Activity
Extract every line below that contains the word "scene".

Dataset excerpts
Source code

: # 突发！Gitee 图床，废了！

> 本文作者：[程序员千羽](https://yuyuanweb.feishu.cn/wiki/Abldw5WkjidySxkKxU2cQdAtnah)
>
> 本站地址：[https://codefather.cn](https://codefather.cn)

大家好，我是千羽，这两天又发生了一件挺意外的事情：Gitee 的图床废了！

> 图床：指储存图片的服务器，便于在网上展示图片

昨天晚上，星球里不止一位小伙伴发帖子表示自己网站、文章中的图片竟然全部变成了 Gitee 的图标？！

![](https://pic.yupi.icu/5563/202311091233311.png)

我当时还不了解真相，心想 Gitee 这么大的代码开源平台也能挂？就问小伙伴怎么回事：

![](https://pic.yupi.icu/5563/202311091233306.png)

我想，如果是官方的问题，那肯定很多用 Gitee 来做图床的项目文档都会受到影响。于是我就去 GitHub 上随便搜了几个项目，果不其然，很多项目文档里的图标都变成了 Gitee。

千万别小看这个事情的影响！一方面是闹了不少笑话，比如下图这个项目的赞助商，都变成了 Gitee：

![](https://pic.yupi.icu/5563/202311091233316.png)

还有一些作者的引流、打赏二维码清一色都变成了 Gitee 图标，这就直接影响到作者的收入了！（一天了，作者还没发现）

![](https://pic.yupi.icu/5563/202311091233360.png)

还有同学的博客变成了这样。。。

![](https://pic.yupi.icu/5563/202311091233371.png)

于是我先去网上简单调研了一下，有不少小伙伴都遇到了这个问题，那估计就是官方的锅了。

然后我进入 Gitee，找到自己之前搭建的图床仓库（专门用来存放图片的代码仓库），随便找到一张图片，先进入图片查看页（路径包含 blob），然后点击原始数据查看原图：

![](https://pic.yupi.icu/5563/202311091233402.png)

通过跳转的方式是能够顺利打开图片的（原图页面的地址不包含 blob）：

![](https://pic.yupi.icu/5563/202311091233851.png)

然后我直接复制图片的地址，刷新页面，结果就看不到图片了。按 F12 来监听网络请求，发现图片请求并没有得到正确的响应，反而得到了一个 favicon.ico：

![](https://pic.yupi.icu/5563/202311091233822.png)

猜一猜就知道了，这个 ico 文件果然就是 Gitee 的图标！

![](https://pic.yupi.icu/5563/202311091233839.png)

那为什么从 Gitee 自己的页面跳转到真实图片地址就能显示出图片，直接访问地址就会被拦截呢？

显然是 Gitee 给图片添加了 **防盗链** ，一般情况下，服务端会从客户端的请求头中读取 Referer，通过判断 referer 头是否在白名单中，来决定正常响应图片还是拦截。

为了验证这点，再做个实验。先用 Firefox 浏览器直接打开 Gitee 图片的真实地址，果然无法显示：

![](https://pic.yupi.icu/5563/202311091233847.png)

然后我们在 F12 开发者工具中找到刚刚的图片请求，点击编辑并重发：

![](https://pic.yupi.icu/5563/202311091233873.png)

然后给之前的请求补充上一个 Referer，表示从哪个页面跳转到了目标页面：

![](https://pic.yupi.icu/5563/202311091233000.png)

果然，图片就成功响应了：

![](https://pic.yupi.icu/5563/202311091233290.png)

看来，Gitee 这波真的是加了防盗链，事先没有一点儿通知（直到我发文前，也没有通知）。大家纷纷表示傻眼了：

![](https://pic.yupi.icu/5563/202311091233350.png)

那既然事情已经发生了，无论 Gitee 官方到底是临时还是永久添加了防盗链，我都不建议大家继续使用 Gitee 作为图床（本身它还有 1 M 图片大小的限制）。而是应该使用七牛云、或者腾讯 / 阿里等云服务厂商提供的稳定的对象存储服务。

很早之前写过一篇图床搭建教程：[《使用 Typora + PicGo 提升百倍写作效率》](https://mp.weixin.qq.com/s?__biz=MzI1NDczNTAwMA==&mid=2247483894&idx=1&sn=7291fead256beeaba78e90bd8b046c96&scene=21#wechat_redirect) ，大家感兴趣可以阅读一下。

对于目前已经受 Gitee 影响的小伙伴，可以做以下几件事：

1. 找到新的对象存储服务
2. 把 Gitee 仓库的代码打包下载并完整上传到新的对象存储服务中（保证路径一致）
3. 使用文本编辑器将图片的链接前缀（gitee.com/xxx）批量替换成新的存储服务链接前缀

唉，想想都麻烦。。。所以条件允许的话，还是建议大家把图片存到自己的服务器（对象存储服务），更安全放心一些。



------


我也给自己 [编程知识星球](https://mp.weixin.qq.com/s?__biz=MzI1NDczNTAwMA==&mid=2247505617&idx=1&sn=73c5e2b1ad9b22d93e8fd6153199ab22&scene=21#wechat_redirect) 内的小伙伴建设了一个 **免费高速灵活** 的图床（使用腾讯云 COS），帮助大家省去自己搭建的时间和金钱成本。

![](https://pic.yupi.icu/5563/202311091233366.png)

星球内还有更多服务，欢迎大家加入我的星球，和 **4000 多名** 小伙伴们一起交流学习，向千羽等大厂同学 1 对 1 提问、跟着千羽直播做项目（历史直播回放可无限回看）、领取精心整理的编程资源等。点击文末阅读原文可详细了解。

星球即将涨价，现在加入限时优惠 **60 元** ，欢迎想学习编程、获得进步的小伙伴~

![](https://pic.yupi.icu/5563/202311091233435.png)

Task output
很早之前写过一篇图床搭建教程：[《使用 Typora + PicGo 提升百倍写作效率》](https://mp.weixin.qq.com/s?__biz=MzI1NDczNTAwMA==&mid=2247483894&idx=1&sn=7291fead256beeaba78e90bd8b046c96&scene=21#wechat_redirect) ，大家感兴趣可以阅读一下。
我也给自己 [编程知识星球](https://mp.weixin.qq.com/s?__biz=MzI1NDczNTAwMA==&mid=2247505617&idx=1&sn=73c5e2b1ad9b22d93e8fd6153199ab22&scene=21#wechat_redirect) 内的小伙伴建设了一个 **免费高速灵活** 的图床（使用腾讯云 COS），帮助大家省去自己搭建的时间和金钱成本。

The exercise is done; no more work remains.